The concept of glitch aware power reduction algorithm was introduced for the first time by Quang Dinh et al [2]. The detailed analysis and results presented by [2] indicates that the algorithm is very effective for reducing dynamic power consumption in FPGAs. This paper is further extension of the same work [2] for validating the algorithm by implementing it for different logical benchmarking circuits of adders and multipliers. For the design of logic system synthesis, don'tcares are an important concept and they are frequently used for the logic circuits optimization. A don't-care condition may be defined as an input state of a logic function for which the logical output may be either logic '0' or '1'. It does not affect the functional correctness of the circuit. Don't-cares can occur due to externally applied signals or sometimes even within circuit itself due to neighbouring logic. For example a fan-in does not contain a certain input combination. Yet another example may be cited as a condition of a function whose output does not affect the circuit's outputs under specific conditions.

A new technique to reduce dynamic power consumptions in FPGAs using glitch reroute [2] is implemented and analysed for simulated results for carry save adder and booth multiplier circuits.
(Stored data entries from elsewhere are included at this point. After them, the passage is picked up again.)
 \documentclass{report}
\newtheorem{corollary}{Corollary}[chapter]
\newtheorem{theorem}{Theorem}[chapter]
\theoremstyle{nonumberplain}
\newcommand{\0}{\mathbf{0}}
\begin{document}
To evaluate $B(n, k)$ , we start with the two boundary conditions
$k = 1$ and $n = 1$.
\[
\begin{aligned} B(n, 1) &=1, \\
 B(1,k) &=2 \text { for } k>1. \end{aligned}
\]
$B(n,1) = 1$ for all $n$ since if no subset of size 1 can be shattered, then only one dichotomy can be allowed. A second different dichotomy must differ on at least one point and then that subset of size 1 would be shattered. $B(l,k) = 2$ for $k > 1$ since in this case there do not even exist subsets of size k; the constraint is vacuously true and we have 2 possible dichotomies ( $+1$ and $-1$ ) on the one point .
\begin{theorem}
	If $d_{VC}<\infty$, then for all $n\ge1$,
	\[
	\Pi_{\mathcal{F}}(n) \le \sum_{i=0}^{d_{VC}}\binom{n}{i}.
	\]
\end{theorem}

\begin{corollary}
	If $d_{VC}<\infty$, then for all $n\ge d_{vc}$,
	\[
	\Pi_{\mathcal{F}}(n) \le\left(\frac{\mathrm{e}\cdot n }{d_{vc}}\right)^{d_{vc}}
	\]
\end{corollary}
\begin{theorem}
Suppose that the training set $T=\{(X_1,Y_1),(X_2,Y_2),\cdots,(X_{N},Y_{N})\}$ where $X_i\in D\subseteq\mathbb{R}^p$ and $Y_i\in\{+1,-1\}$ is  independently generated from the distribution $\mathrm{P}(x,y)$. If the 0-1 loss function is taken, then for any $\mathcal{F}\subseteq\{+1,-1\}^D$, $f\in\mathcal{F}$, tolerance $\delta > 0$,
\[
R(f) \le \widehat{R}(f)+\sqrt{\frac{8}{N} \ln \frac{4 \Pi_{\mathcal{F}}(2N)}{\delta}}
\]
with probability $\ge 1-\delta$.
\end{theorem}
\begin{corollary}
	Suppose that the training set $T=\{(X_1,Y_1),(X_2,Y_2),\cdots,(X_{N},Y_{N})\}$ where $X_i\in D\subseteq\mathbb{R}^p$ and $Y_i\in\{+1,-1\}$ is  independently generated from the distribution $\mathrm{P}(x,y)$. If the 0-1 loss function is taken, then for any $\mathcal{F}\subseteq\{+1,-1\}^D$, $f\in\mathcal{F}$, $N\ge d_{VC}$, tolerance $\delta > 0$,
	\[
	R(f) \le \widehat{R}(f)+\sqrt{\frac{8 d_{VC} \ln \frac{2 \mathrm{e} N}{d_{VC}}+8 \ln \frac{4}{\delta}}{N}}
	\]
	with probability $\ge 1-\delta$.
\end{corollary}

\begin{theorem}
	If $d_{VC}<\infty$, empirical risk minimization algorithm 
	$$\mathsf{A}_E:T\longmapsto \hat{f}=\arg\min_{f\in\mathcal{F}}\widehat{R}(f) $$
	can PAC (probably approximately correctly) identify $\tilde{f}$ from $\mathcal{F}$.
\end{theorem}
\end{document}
This technique consists of delaying faster signals deliberately so that these signals reach LUT at same time. This is called balancing inputs paths to LUT. The goal here is to reduce glitches which in turn would reduce dynamic power consumption in FPGAs. Importantly it has no impact on the other part of design flow of the same logical circuit. The technique is applied only after accomplishment of placement and routing functions. As a consequence, the algorithm does not take into account the performance and area usage of the logic circuit implementation on FPGAs. The experimental set up for simulation tests maintains the results of the existing compilation while only making changes to the glitches within LUT.

Section 2 introduces power consumption analysis of FPGAs and section 3 is focused on descriptions of proposed implementation of technique. Section 4 includes detailed simulation result analyses and discussions on findings of implementation. Section 5 concludes the paper with results and a brief future direction for a research on the techniques of power reduction in FPGA implementation.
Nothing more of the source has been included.